PROVIDED RECORDS:

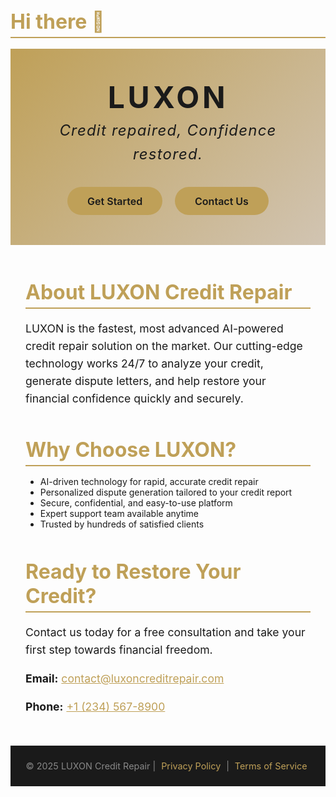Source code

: ## Hi there 👋

<!--
**LUXONCREDITREPAIR/LUXONCREDITREPAIR** is a ✨ _special_ ✨ repository because its `README.md` (this file) appears on your GitHub profile.

Here are some ideas to get you started:

- 🔭 I’m currently working on ...
- 🌱 I’m currently learning ...
- 👯 I’m looking to collaborate on ...
- 🤔 I’m looking for help with ...
- 💬 Ask me about ...
- 📫 How to reach me: ...
- 😄 Pronouns: ...
- ⚡ Fun fact: ...
-->
<!DOCTYPE html>
<html lang="en">
<head>
<meta charset="UTF-8" />
<meta name="viewport" content="width=device-width, initial-scale=1" />
<title>LUXON Credit Repair</title>
<style>
  @import url('https://fonts.googleapis.com/css2?family=Poppins:wght@400;700&display=swap');

  body {
    margin: 0; 
    font-family: 'Poppins', sans-serif; 
    background: #0a0a0a;
    color: #f5f5f5;
    display: flex;
    flex-direction: column;
    min-height: 100vh;
  }
  header {
    padding: 3rem 1.5rem;
    text-align: center;
    background: linear-gradient(135deg, #bfa058, #d1c4b2);
    color: #1a1a1a;
  }
  header h1 {
    font-size: 3rem;
    margin: 0 0 0.3rem 0;
    font-weight: 700;
    letter-spacing: 0.1em;
  }
  header p.tagline {
    font-size: 1.5rem;
    font-style: italic;
    margin: 0 0 2rem 0;
    letter-spacing: 0.05em;
  }
  .btn {
    background: #bfa058;
    color: #1a1a1a;
    padding: 0.8rem 2rem;
    margin: 0 0.5rem;
    border: none;
    border-radius: 30px;
    font-weight: 600;
    font-size: 1rem;
    cursor: pointer;
    transition: background 0.3s ease;
    text-decoration: none;
    display: inline-block;
  }
  .btn:hover {
    background: #d4b865;
  }
  main {
    flex-grow: 1;
    max-width: 900px;
    margin: 3rem auto;
    padding: 0 1.5rem;
  }
  section {
    margin-bottom: 3rem;
  }
  h2 {
    color: #bfa058;
    font-size: 2rem;
    margin-bottom: 1rem;
    border-bottom: 2px solid #bfa058;
    padding-bottom: 0.3rem;
  }
  p {
    font-size: 1.1rem;
    line-height: 1.6;
  }
  footer {
    background: #1a1a1a;
    text-align: center;
    color: #888;
    padding: 1.5rem;
    font-size: 0.9rem;
  }
  a.footer-link {
    color: #bfa058;
    text-decoration: none;
    margin: 0 0.3rem;
  }
  a.footer-link:hover {
    text-decoration: underline;
  }
  @media (max-width: 600px) {
    header h1 {
      font-size: 2.2rem;
    }
    header p.tagline {
      font-size: 1.2rem;
    }
    main {
      margin: 2rem 1rem;
    }
  }
</style>
</head>
<body>

<header>
  <h1>LUXON</h1>
  <p class="tagline">Credit repaired, Confidence restored.</p>
  <a href="#contact" class="btn">Get Started</a>
  <a href="#contact" class="btn">Contact Us</a>
</header>

<main>
  <section id="about">
    <h2>About LUXON Credit Repair</h2>
    <p>
      LUXON is the fastest, most advanced AI-powered credit repair solution on the market. 
      Our cutting-edge technology works 24/7 to analyze your credit, generate dispute letters, 
      and help restore your financial confidence quickly and securely.
    </p>
  </section>

  <section id="why-choose-us">
    <h2>Why Choose LUXON?</h2>
    <ul>
      <li>AI-driven technology for rapid, accurate credit repair</li>
      <li>Personalized dispute generation tailored to your credit report</li>
      <li>Secure, confidential, and easy-to-use platform</li>
      <li>Expert support team available anytime</li>
      <li>Trusted by hundreds of satisfied clients</li>
    </ul>
  </section>

  <section id="contact">
    <h2>Ready to Restore Your Credit?</h2>
    <p>Contact us today for a free consultation and take your first step towards financial freedom.</p>
    <p><strong>Email:</strong> <a href="mailto:contact@luxoncreditrepair.com" style="color:#bfa058;">contact@luxoncreditrepair.com</a></p>
    <p><strong>Phone:</strong> <a href="tel:+12345678900" style="color:#bfa058;">+1 (234) 567-8900</a></p>
  </section>
</main>

<footer>
  &copy; 2025 LUXON Credit Repair | 
  <a href="#" class="footer-link">Privacy Policy</a> | 
  <a href="#" class="footer-link">Terms of Service</a>
</footer>

</body>
</html>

PROMPT: Produce a word-for-word version of the material, with no pictures included.

COMPLETED TASK:
Source code

: ## Hi there 👋

<!--
**LUXONCREDITREPAIR/LUXONCREDITREPAIR** is a ✨ _special_ ✨ repository because its `README.md` (this file) appears on your GitHub profile.

Here are some ideas to get you started:

- 🔭 I’m currently working on ...
- 🌱 I’m currently learning ...
- 👯 I’m looking to collaborate on ...
- 🤔 I’m looking for help with ...
- 💬 Ask me about ...
- 📫 How to reach me: ...
- 😄 Pronouns: ...
- ⚡ Fun fact: ...
-->
<!DOCTYPE html>
<html lang="en">
<head>
<meta charset="UTF-8" />
<meta name="viewport" content="width=device-width, initial-scale=1" />
<title>LUXON Credit Repair</title>
<style>
  @import url('https://fonts.googleapis.com/css2?family=Poppins:wght@400;700&display=swap');

  body {
    margin: 0; 
    font-family: 'Poppins', sans-serif; 
    background: #0a0a0a;
    color: #f5f5f5;
    display: flex;
    flex-direction: column;
    min-height: 100vh;
  }
  header {
    padding: 3rem 1.5rem;
    text-align: center;
    background: linear-gradient(135deg, #bfa058, #d1c4b2);
    color: #1a1a1a;
  }
  header h1 {
    font-size: 3rem;
    margin: 0 0 0.3rem 0;
    font-weight: 700;
    letter-spacing: 0.1em;
  }
  header p.tagline {
    font-size: 1.5rem;
    font-style: italic;
    margin: 0 0 2rem 0;
    letter-spacing: 0.05em;
  }
  .btn {
    background: #bfa058;
    color: #1a1a1a;
    padding: 0.8rem 2rem;
    margin: 0 0.5rem;
    border: none;
    border-radius: 30px;
    font-weight: 600;
    font-size: 1rem;
    cursor: pointer;
    transition: background 0.3s ease;
    text-decoration: none;
    display: inline-block;
  }
  .btn:hover {
    background: #d4b865;
  }
  main {
    flex-grow: 1;
    max-width: 900px;
    margin: 3rem auto;
    padding: 0 1.5rem;
  }
  section {
    margin-bottom: 3rem;
  }
  h2 {
    color: #bfa058;
    font-size: 2rem;
    margin-bottom: 1rem;
    border-bottom: 2px solid #bfa058;
    padding-bottom: 0.3rem;
  }
  p {
    font-size: 1.1rem;
    line-height: 1.6;
  }
  footer {
    background: #1a1a1a;
    text-align: center;
    color: #888;
    padding: 1.5rem;
    font-size: 0.9rem;
  }
  a.footer-link {
    color: #bfa058;
    text-decoration: none;
    margin: 0 0.3rem;
  }
  a.footer-link:hover {
    text-decoration: underline;
  }
  @media (max-width: 600px) {
    header h1 {
      font-size: 2.2rem;
    }
    header p.tagline {
      font-size: 1.2rem;
    }
    main {
      margin: 2rem 1rem;
    }
  }
</style>
</head>
<body>

<header>
  <h1>LUXON</h1>
  <p class="tagline">Credit repaired, Confidence restored.</p>
  <a href="#contact" class="btn">Get Started</a>
  <a href="#contact" class="btn">Contact Us</a>
</header>

<main>
  <section id="about">
    <h2>About LUXON Credit Repair</h2>
    <p>
      LUXON is the fastest, most advanced AI-powered credit repair solution on the market. 
      Our cutting-edge technology works 24/7 to analyze your credit, generate dispute letters, 
      and help restore your financial confidence quickly and securely.
    </p>
  </section>

  <section id="why-choose-us">
    <h2>Why Choose LUXON?</h2>
    <ul>
      <li>AI-driven technology for rapid, accurate credit repair</li>
      <li>Personalized dispute generation tailored to your credit report</li>
      <li>Secure, confidential, and easy-to-use platform</li>
      <li>Expert support team available anytime</li>
      <li>Trusted by hundreds of satisfied clients</li>
    </ul>
  </section>

  <section id="contact">
    <h2>Ready to Restore Your Credit?</h2>
    <p>Contact us today for a free consultation and take your first step towards financial freedom.</p>
    <p><strong>Email:</strong> <a href="mailto:contact@luxoncreditrepair.com" style="color:#bfa058;">contact@luxoncreditrepair.com</a></p>
    <p><strong>Phone:</strong> <a href="tel:+12345678900" style="color:#bfa058;">+1 (234) 567-8900</a></p>
  </section>
</main>

<footer>
  &copy; 2025 LUXON Credit Repair | 
  <a href="#" class="footer-link">Privacy Policy</a> | 
  <a href="#" class="footer-link">Terms of Service</a>
</footer>

</body>
</html>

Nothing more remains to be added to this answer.